賃金・物価スパイラルを早く抜け出さないと、ドイツの輸出競争力はさらに低下し、それが経済の不振を長期化させることになる。この悪い流れを断ち切ることが今のドイツ経済の最優先課題であり、ショルツ政権としても、スト権を制限せざるを得ないというところだろう。
日本は一段の賃金増がまだ必要
日本最大の産業別労働組合「UAゼンセン」が発表した3月6日時点での賃上げ要求に対する回答状況では、イオングループが満額妥結による賃上げをけん引した。
撮影:土屋咲花
日本はいま、ようやく賃金増の機運が高まってきた。
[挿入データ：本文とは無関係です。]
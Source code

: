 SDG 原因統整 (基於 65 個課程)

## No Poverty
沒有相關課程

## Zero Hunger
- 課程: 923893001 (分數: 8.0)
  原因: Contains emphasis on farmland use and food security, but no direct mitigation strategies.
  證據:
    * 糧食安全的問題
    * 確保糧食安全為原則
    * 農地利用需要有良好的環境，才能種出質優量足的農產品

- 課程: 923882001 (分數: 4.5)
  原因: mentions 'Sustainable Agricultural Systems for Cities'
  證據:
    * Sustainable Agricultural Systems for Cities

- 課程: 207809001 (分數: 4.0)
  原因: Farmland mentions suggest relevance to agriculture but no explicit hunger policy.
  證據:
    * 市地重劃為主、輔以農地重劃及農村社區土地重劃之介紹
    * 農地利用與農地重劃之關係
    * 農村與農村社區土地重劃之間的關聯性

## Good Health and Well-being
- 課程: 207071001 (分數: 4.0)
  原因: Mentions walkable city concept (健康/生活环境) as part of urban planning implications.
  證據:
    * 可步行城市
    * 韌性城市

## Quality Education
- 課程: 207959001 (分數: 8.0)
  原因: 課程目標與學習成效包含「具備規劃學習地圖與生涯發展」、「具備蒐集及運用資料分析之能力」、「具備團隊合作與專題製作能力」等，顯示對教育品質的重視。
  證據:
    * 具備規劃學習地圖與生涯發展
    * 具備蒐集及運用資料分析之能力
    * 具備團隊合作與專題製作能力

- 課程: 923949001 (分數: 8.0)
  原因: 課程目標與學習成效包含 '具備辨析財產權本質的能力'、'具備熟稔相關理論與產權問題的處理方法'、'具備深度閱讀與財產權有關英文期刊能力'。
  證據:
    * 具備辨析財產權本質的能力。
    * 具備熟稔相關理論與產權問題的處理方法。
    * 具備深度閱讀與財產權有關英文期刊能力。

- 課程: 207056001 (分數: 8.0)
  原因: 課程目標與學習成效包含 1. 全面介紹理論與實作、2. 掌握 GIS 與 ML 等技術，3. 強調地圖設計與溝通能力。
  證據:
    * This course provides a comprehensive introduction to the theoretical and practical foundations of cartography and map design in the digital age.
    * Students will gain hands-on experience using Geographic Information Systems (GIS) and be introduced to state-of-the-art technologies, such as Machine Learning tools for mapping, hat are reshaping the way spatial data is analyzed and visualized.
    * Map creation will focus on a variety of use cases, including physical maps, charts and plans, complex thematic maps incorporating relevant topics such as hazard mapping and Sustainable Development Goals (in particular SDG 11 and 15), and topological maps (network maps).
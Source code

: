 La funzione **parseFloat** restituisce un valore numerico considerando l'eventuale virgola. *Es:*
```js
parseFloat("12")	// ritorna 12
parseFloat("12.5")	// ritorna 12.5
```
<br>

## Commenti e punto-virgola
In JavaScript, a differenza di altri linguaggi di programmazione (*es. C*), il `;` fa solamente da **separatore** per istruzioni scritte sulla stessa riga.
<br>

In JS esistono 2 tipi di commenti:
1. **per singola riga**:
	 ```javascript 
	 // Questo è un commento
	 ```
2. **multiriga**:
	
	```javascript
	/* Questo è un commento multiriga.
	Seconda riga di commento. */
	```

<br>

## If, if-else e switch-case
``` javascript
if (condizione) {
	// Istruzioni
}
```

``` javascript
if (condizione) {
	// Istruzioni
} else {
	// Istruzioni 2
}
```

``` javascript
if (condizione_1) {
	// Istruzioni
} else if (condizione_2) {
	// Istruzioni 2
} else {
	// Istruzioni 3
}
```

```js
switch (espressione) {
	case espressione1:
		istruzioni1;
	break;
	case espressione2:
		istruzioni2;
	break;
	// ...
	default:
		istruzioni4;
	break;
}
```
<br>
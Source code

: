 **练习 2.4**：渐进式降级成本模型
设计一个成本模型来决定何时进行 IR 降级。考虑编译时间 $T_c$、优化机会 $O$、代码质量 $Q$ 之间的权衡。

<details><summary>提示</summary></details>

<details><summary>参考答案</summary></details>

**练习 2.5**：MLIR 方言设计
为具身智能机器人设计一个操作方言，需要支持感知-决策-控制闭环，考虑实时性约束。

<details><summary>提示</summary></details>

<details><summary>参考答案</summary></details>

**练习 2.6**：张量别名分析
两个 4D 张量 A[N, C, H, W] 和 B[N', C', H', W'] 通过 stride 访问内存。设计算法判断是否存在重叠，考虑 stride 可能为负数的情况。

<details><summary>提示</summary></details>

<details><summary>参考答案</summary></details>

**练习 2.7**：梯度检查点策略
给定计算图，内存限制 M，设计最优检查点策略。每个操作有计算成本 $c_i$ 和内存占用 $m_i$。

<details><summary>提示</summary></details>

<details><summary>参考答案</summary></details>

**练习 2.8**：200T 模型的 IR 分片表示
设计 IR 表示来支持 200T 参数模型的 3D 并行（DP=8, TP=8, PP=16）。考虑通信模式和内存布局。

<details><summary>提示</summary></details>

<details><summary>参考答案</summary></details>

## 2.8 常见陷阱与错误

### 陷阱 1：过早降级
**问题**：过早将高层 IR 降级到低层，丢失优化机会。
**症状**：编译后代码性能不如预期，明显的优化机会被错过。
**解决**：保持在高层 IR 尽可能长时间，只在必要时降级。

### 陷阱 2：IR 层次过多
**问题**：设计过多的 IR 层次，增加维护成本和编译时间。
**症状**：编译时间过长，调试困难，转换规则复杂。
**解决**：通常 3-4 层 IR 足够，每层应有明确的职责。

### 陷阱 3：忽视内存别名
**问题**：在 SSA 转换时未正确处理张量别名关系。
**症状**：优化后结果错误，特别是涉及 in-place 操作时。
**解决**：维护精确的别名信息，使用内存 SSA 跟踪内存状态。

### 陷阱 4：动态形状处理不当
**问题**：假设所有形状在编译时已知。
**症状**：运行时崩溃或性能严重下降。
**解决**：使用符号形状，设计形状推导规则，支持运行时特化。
とはいえ、日本もドイツのように賃金・物価スパイラルに突入するかというと、まだまだそのレベル以前といったところだろう。
厚労省が発表する「毎月勤労統計調査」における「一人当たり現金給与総額」の推移を見ると、名目ベースでは徐々に増加しているが、物価変動の影響を除いた実質ベースでは減少が顕著であり、物価の上昇に賃金の増加が追い付いていない状況なのが分かる。
【図表3】日本の賃金動向(一人当たり現金給与総額)。季節調整を施している。
出典:厚生労働省
日本の場合は、少なくとも目先の懸念は、賃金・物価スパイラルへの転落というよりも、実質所得の減少に伴う消費の悪化にあると言えそうだ。
ドイツのように賃金が増え過ぎても問題であるが、日本のように賃金が増えなくても、また問題である。好調な企業業績を反映した着実かつ持続的な賃金の増加が、日本では望まれるところだ。